Pouvoir tout assurer constitue vraiment un "plus". J’ai besoin de raconter des histoires et ça me passionne. En travaillant seul, on a tout en main pour le faire si on en est capable. C’est un privilège, mais qui génère peut-être davantage de stress. Quand je travaille uniquement comme scénariste, la collaboration avec le dessinateur est très cool. Je lui fournis le scénario, avec le plus de détails possible, je procède au découpage des dialogues et puis je laisse un maximum de liberté au dessinateur. Et là, c’est une autre satisfaction de voir mon histoire mise en images par quelqu’un d’autre. Quand je découvre le travail de Timothée Montaigne sur Le Prince de la Nuit et ce qu’il vient y apporter par son dessin, c’est un vrai plaisir !

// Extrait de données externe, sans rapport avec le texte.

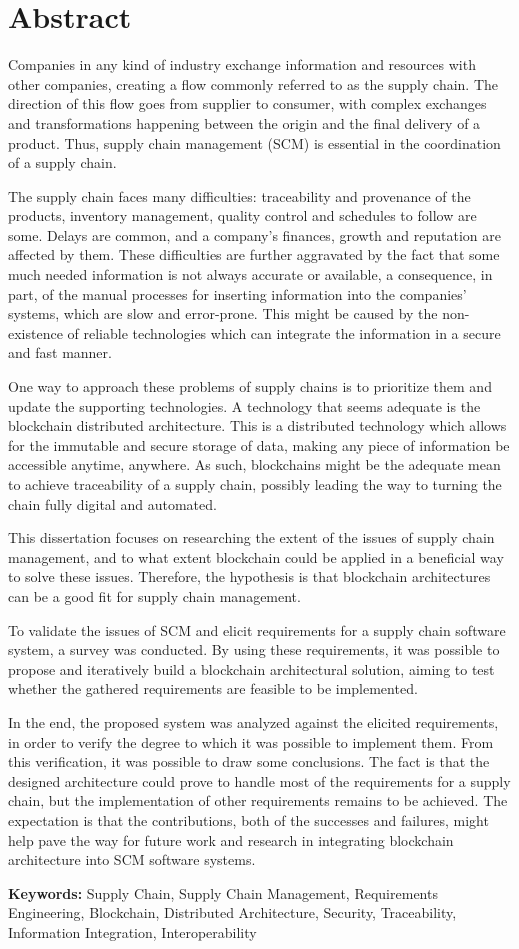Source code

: \chapter{Abstract}
Companies in any kind of industry exchange information and resources with other companies, creating a flow commonly referred to as the supply chain. The direction of this flow goes from supplier to consumer, with complex exchanges and transformations happening between the origin and the final delivery of a product. Thus, supply chain management (SCM) is essential in the coordination of a supply chain.

The supply chain faces many difficulties: traceability and provenance of the products, inventory management, quality control and schedules to follow are some.  Delays are common, and a company's finances, growth and reputation are affected by them. These difficulties are further aggravated by the fact that some much needed information is not always accurate or available, a consequence, in part, of the manual processes for inserting information into the companies' systems, which are slow and error-prone. This might be caused by the non-existence of reliable technologies which can integrate the information in a secure and fast manner.

One way to approach these problems of supply chains is to prioritize them and update the supporting technologies. A technology that seems adequate is the blockchain distributed architecture. This is a distributed technology which allows for the immutable and secure storage of data, making any piece of information be accessible anytime, anywhere. As such, blockchains might be the adequate mean to achieve traceability of a supply chain, possibly leading the way to turning the chain fully digital and automated.

This dissertation focuses on researching the extent of the issues of supply chain management, and to what extent blockchain could be applied in a beneficial way to solve these issues. Therefore, the hypothesis is that blockchain architectures can be a good fit for supply chain management.

To validate the issues of SCM and elicit requirements for a supply chain software system, a survey was conducted. By using these requirements, it was possible to propose and iteratively build a blockchain architectural solution, aiming to test whether the gathered requirements are feasible to be implemented. 

In the end, the proposed system was analyzed against the elicited requirements, in order to verify the degree to which it was possible to implement them. From this verification, it was possible to draw some conclusions. The fact is that the designed architecture could prove to handle most of the requirements for a supply chain, but the implementation of other requirements remains to be achieved. The expectation is that the contributions, both of the successes and failures, might help pave the way for future work and research in integrating blockchain architecture into SCM software systems.

\textbf{Keywords:} Supply Chain, Supply Chain Management, Requirements Engineering, Blockchain, Distributed Architecture, Security, Traceability, Information Integration, Interoperability



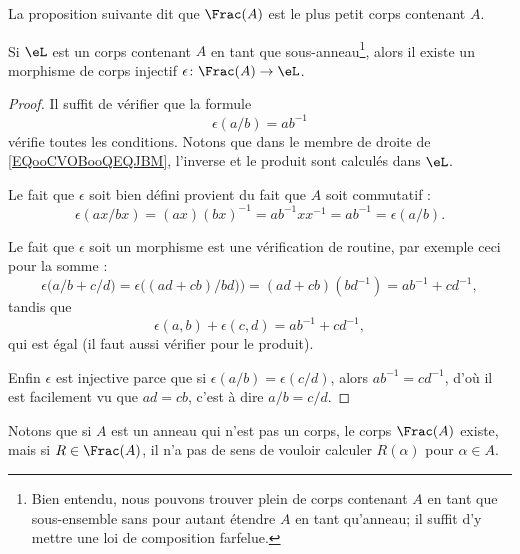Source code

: La proposition suivante dit que \( \Frac(A)\) est le plus petit corps contenant \( A\).

\begin{proposition}      \label{PROPooGSHDooJOnDsp}
    Si \( \eL\) est un corps contenant \( A\) en tant que sous-anneau\footnote{Bien entendu, nous pouvons trouver plein de corps contenant \( A\) en tant que sous-ensemble sans pour autant étendre \( A\) en tant qu'anneau; il suffit d'y mettre une loi de composition farfelue.}, alors il existe un morphisme de corps injectif \( \epsilon\colon \Frac(A)\to \eL\).
\end{proposition}

\begin{proof}
    Il suffit de vérifier que la formule
    \begin{equation}        \label{EQooCVOBooQEQJBM}
        \epsilon(a/b)=ab^{-1}
    \end{equation}
    vérifie toutes les conditions. Notons que dans le membre de droite de \eqref{EQooCVOBooQEQJBM}, l'inverse et le produit sont calculés dans \( \eL\).

    Le fait que \( \epsilon\) soit bien défini provient du fait que \( A\) soit commutatif :
    \begin{equation}
        \epsilon(ax/bx)=(ax)(bx)^{-1}=ab^{-1}xx^{-1}=ab^{-1}=\epsilon(a/b).
    \end{equation}

    Le fait que \( \epsilon\) soit un morphisme est une vérification de routine, par exemple ceci pour la somme :
    \begin{equation}
        \epsilon\big( a/b+c/d \big)=\epsilon\big( (ad+cb)/bd)\big)=(ad+cb)(bd^{-1})=ab^{-1}+cd^{-1},
    \end{equation}
    tandis que
    \begin{equation}
        \epsilon(a,b)+\epsilon(c,d)=ab^{-1}+cd^{-1},
    \end{equation}
    qui est égal (il faut aussi vérifier pour le produit).

    Enfin \( \epsilon\) est injective parce que si \( \epsilon(a/b)=\epsilon(c/d)\), alors \( ab^{-1}=cd^{-1}\), d'où il est facilement vu que \( ad=cb\), c'est à dire \( a/b=c/d\).
\end{proof}

Notons que si \( A\) est un anneau qui n'est pas un corps, le corps \( \Frac(A)\) existe, mais si \( R\in\Frac(A)\), il n'a pas de sens de vouloir calculer \( R(\alpha)\) pour \( \alpha\in A\).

Voyez-vous Lonesome  comme une histoire complète en un nombre défini d’albums ou devenir une longue série avec différents cycles ?

Franchement, je ne peux pas vous le dire aujourd’hui ! Au départ l’histoire était prévue en 4 tomes. Le tome 2 constitue la suite directe de la Piste du prêcheur et amorce le tome 3…  Je pense à 4 ou 5 tomes, et ce sera probablement ma dernière série. Avec ce nombre d’albums je pars pour être occupé 7 ou 8 ans, ce qui m’amènera à passé 70 ans… L’âge est là, et quand je suis confronté au nombre de dessinateurs qui rencontrent des problèmes de vue en vieillissant, je me dis qu’il faut être raisonnable et pouvoir s’arrêter avant.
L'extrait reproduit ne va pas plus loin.